Your task is to copy the lines of the data below from the line holding "# 7. Popular" through the line holding "1. Stanford: TS", inclusive, exactly and with nothing added.

----- Extracted data -----

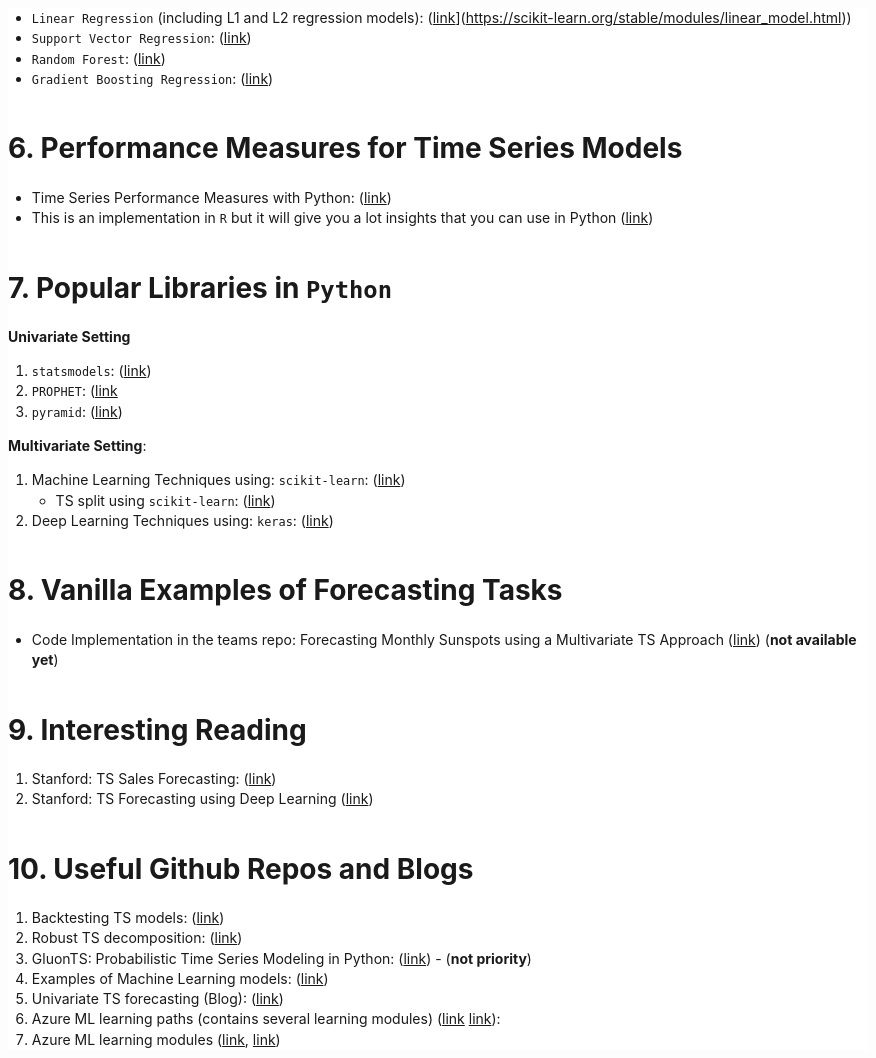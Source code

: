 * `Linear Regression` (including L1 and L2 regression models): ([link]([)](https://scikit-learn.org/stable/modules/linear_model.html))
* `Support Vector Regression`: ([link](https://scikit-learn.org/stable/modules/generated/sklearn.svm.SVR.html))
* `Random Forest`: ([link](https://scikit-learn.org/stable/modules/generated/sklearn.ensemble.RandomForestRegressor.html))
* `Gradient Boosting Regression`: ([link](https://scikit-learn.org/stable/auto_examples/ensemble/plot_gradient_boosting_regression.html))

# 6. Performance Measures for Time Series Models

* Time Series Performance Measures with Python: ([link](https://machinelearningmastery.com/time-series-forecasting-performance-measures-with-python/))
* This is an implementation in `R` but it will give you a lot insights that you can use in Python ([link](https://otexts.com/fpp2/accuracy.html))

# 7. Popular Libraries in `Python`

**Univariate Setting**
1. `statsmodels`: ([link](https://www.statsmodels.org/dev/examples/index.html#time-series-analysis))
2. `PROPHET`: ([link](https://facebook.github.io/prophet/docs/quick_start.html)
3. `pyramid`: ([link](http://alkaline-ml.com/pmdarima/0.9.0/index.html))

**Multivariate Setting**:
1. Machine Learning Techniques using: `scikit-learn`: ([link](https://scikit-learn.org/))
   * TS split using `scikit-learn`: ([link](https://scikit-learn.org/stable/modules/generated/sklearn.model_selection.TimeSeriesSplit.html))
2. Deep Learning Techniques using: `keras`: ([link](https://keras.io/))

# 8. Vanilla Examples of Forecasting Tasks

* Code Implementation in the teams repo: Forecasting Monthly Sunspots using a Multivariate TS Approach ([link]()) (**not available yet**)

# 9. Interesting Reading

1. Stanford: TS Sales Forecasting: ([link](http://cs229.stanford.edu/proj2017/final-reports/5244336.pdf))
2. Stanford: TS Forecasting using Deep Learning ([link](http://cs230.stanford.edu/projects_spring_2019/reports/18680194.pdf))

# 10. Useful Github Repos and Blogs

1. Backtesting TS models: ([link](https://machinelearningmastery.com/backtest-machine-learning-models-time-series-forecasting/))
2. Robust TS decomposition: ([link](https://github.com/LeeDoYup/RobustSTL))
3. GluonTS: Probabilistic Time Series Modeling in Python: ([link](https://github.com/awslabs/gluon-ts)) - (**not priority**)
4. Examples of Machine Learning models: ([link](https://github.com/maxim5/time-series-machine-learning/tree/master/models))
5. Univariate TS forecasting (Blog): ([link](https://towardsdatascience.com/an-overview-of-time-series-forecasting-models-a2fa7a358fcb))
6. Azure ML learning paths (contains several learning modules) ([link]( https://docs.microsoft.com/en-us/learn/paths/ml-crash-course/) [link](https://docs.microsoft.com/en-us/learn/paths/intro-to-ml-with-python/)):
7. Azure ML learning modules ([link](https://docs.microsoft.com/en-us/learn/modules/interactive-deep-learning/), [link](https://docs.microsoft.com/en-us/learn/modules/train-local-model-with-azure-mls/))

-----
----- Extracted data -----

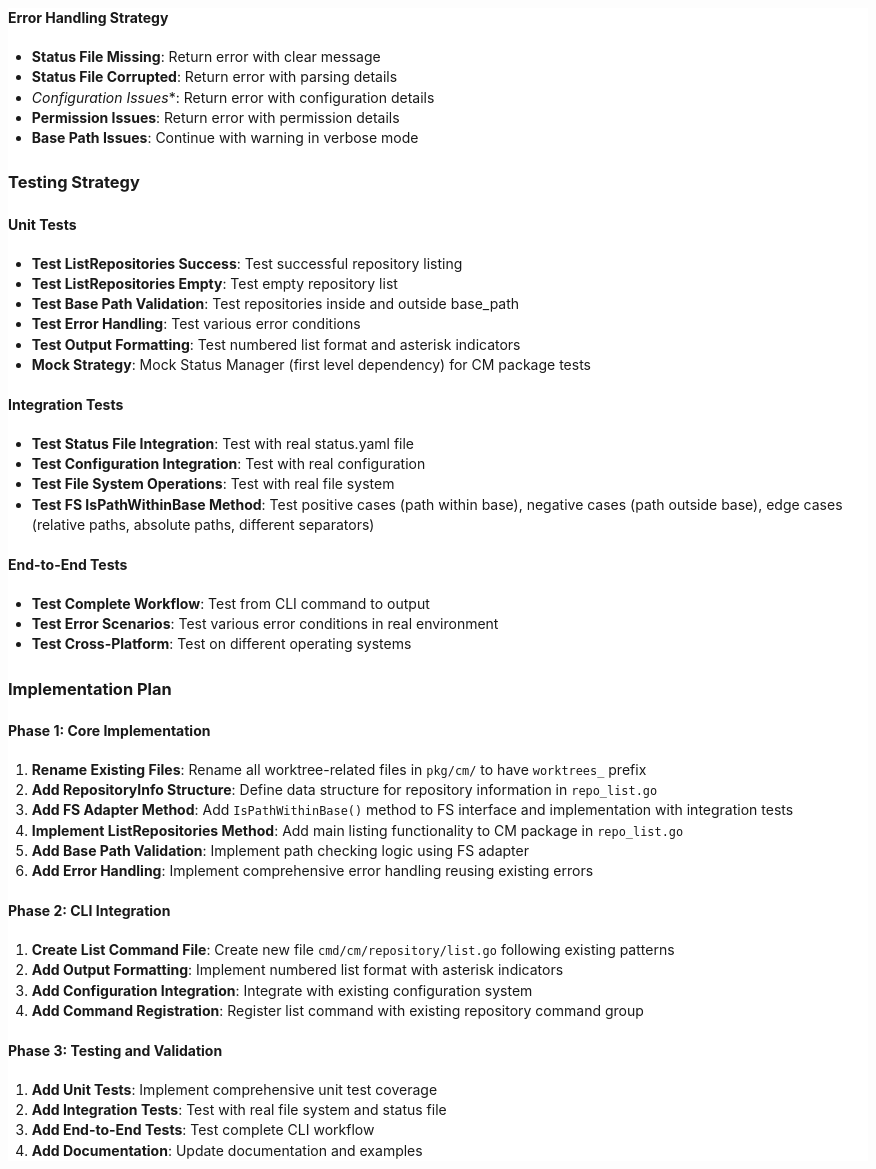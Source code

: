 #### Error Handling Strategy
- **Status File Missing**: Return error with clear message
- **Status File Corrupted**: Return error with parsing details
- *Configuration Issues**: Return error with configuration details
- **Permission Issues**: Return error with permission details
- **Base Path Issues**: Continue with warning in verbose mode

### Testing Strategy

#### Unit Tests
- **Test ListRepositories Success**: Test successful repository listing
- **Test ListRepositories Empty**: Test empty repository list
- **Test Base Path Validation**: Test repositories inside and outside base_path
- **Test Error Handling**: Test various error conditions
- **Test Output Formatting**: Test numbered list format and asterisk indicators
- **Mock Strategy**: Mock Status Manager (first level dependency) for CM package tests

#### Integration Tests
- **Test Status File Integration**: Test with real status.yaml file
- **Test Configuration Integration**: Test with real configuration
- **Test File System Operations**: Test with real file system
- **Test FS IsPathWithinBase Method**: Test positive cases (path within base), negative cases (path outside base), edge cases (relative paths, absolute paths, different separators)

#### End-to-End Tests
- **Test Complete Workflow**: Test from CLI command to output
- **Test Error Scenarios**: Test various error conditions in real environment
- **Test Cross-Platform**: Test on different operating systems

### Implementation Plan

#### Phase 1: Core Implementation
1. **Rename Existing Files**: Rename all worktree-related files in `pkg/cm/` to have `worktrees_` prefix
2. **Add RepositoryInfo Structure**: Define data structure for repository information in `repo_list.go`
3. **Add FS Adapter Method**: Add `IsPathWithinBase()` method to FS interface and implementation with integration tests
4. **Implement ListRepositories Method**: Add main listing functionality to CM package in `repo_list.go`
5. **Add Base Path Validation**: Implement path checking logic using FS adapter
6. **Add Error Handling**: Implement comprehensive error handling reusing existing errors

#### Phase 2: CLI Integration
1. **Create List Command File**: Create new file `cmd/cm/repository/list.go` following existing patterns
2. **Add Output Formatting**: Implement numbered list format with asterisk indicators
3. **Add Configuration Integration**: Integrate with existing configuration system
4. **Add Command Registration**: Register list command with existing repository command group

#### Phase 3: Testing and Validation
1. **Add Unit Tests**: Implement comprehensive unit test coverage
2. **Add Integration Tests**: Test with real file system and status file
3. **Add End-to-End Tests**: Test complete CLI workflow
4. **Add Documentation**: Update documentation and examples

-----

# [Answer to this exercise]
# 7. Popular Libraries in `Python`

**Univariate Setting**
1. `statsmodels`: ([link](https://www.statsmodels.org/dev/examples/index.html#time-series-analysis))
2. `PROPHET`: ([link](https://facebook.github.io/prophet/docs/quick_start.html)
3. `pyramid`: ([link](http://alkaline-ml.com/pmdarima/0.9.0/index.html))

**Multivariate Setting**:
1. Machine Learning Techniques using: `scikit-learn`: ([link](https://scikit-learn.org/))
   * TS split using `scikit-learn`: ([link](https://scikit-learn.org/stable/modules/generated/sklearn.model_selection.TimeSeriesSplit.html))
2. Deep Learning Techniques using: `keras`: ([link](https://keras.io/))

# 8. Vanilla Examples of Forecasting Tasks

* Code Implementation in the teams repo: Forecasting Monthly Sunspots using a Multivariate TS Approach ([link]()) (**not available yet**)

# 9. Interesting Reading

1. Stanford: TS Sales Forecasting: ([link](http://cs229.stanford.edu/proj2017/final-reports/5244336.pdf))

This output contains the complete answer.